20Lorsque le conflit éclata en 1915, fidèle à ces principes, il retourna en Italie pour s’engager mais continua à composer. Sur sa table de travail s’accumulèrent mélodies et symphonies dont, plus spécialement liés au conflit : Pagine di Guerra, inspiré d’un film reportage, illustration du feu de l’artillerie et des charges de cavalerie et Elégie Héroïque, hommage à un soldat mort. Prisonnier au camp de Celle (Bade-Würtemberg) après la sanglante défaite de Caporetto en 1917, il s’y fit propagandiste de la philosophie de Marinetti. Résolument fasciste, mais décoré en URSS, en France, puis chef d’orchestre à l’Orchestre de Philadelphie, Casella fut de ces êtres d’exception dont l’acharnement didactique, la volonté combative et polémique échappe à tout jugement de valeur sauf celui de l’émerveillement. Cet aperçu ne fait qu’effleurer la portée de son œuvre pendant ce nouveau risorgimento de la musique italienne.
21Alors, ce Futurisme, auquel nous nous référons dans le présent article, qu’est-ce donc ? C’est l’aboutissement d’une réflexion élaborée par Tommaso Marinetti (1876-1944), magnifiant vitesse et bruit - dont la musique ne serait qu’un fragment - témoins de la nécessité de la violence et de la guerre comme évidents facteurs de progrès.
22Le Manifeste du mouvement fut publié à Paris en 1909. Cependant, c’est surtout en Italie que des bagarres illustrèrent les manifestations musicales et poétiques entre futuristes et public. En 1913, Apollinaire en publia la synthèse : « Destruction de la douleur poétique, de l’ennui, des maisons, des temps et personnes des verbes ; construction de l’Art des bruits, musique totale, droit des gens et guerre continuelle, différenciation innombrable des sexes. Merde aux pédagogues, musées, Bayreuth, à Eschyle au théâtre d’Orange ; Rose à Marinetti, Picasso, Picabia, Duchamp, Braque, Gleizes, Russolo, etc ».

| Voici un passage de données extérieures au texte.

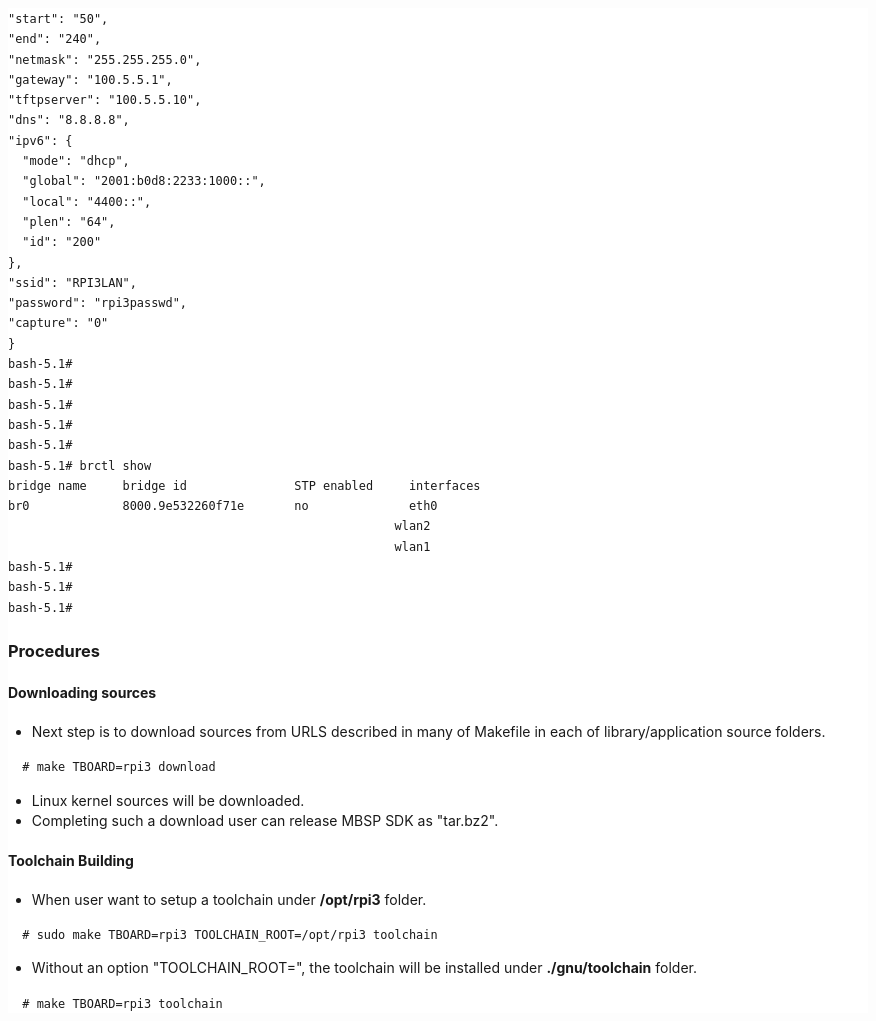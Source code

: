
   ```
  "start": "50",
  "end": "240",
  "netmask": "255.255.255.0",
  "gateway": "100.5.5.1",
  "tftpserver": "100.5.5.10",
  "dns": "8.8.8.8",
  "ipv6": {
    "mode": "dhcp",
    "global": "2001:b0d8:2233:1000::",
    "local": "4400::",
    "plen": "64",
    "id": "200"
  },
  "ssid": "RPI3LAN",
  "password": "rpi3passwd",
  "capture": "0"
}
bash-5.1# 
bash-5.1# 
bash-5.1# 
bash-5.1# 
bash-5.1# 
bash-5.1# brctl show
bridge name     bridge id               STP enabled     interfaces
br0             8000.9e532260f71e       no              eth0
                                                        wlan2
                                                        wlan1
bash-5.1# 
bash-5.1# 
bash-5.1# 

  ```

### Procedures <a name="rpi3_procedures"></a>


#### Downloading sources <a name="rpi3_download"></a>

- Next step is to download sources from URLS described in many of Makefile in each of library/application source folders.
```
  # make TBOARD=rpi3 download
```

  * Linux kernel sources will be downloaded. 
  * Completing such a download user can release MBSP SDK as "tar.bz2".

#### Toolchain Building <a name="rpi3_toolchain"></a>

- When user want to setup a toolchain under <strong>/opt/rpi3</strong> folder.
```
  # sudo make TBOARD=rpi3 TOOLCHAIN_ROOT=/opt/rpi3 toolchain
```
- Without an option "TOOLCHAIN_ROOT=", the toolchain will be installed under <strong>./gnu/toolchain</strong> folder.
```
  # make TBOARD=rpi3 toolchain
```

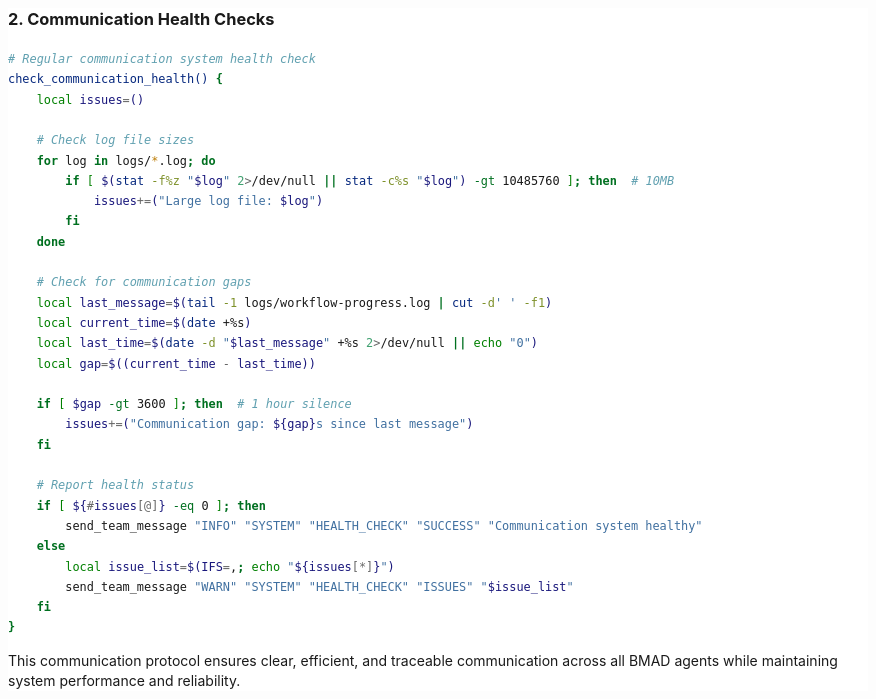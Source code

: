 ### 2. Communication Health Checks
```bash
# Regular communication system health check
check_communication_health() {
    local issues=()
    
    # Check log file sizes
    for log in logs/*.log; do
        if [ $(stat -f%z "$log" 2>/dev/null || stat -c%s "$log") -gt 10485760 ]; then  # 10MB
            issues+=("Large log file: $log")
        fi
    done
    
    # Check for communication gaps
    local last_message=$(tail -1 logs/workflow-progress.log | cut -d' ' -f1)
    local current_time=$(date +%s)
    local last_time=$(date -d "$last_message" +%s 2>/dev/null || echo "0")
    local gap=$((current_time - last_time))
    
    if [ $gap -gt 3600 ]; then  # 1 hour silence
        issues+=("Communication gap: ${gap}s since last message")
    fi
    
    # Report health status
    if [ ${#issues[@]} -eq 0 ]; then
        send_team_message "INFO" "SYSTEM" "HEALTH_CHECK" "SUCCESS" "Communication system healthy"
    else
        local issue_list=$(IFS=,; echo "${issues[*]}")
        send_team_message "WARN" "SYSTEM" "HEALTH_CHECK" "ISSUES" "$issue_list"
    fi
}
```

This communication protocol ensures clear, efficient, and traceable communication across all BMAD agents while maintaining system performance and reliability.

23Un manifeste de la musique futuriste fut rédigé en 1911 par Ballila- Pratella, rejoint par Luigi Russolo (1885-1947), inventeur de l’Art des Bruits. (Pierre Schaeffer fera subventionner l’idée par l’ORTF plus de trente ans après) : «…pas de barrière entre le bruit et le son, le son et la rumeur ». Le décor sonore était planté mais manquait encore celui des canons et la plainte des blessés.
24L’Italie n’attendit pas bien longtemps pour les entendre.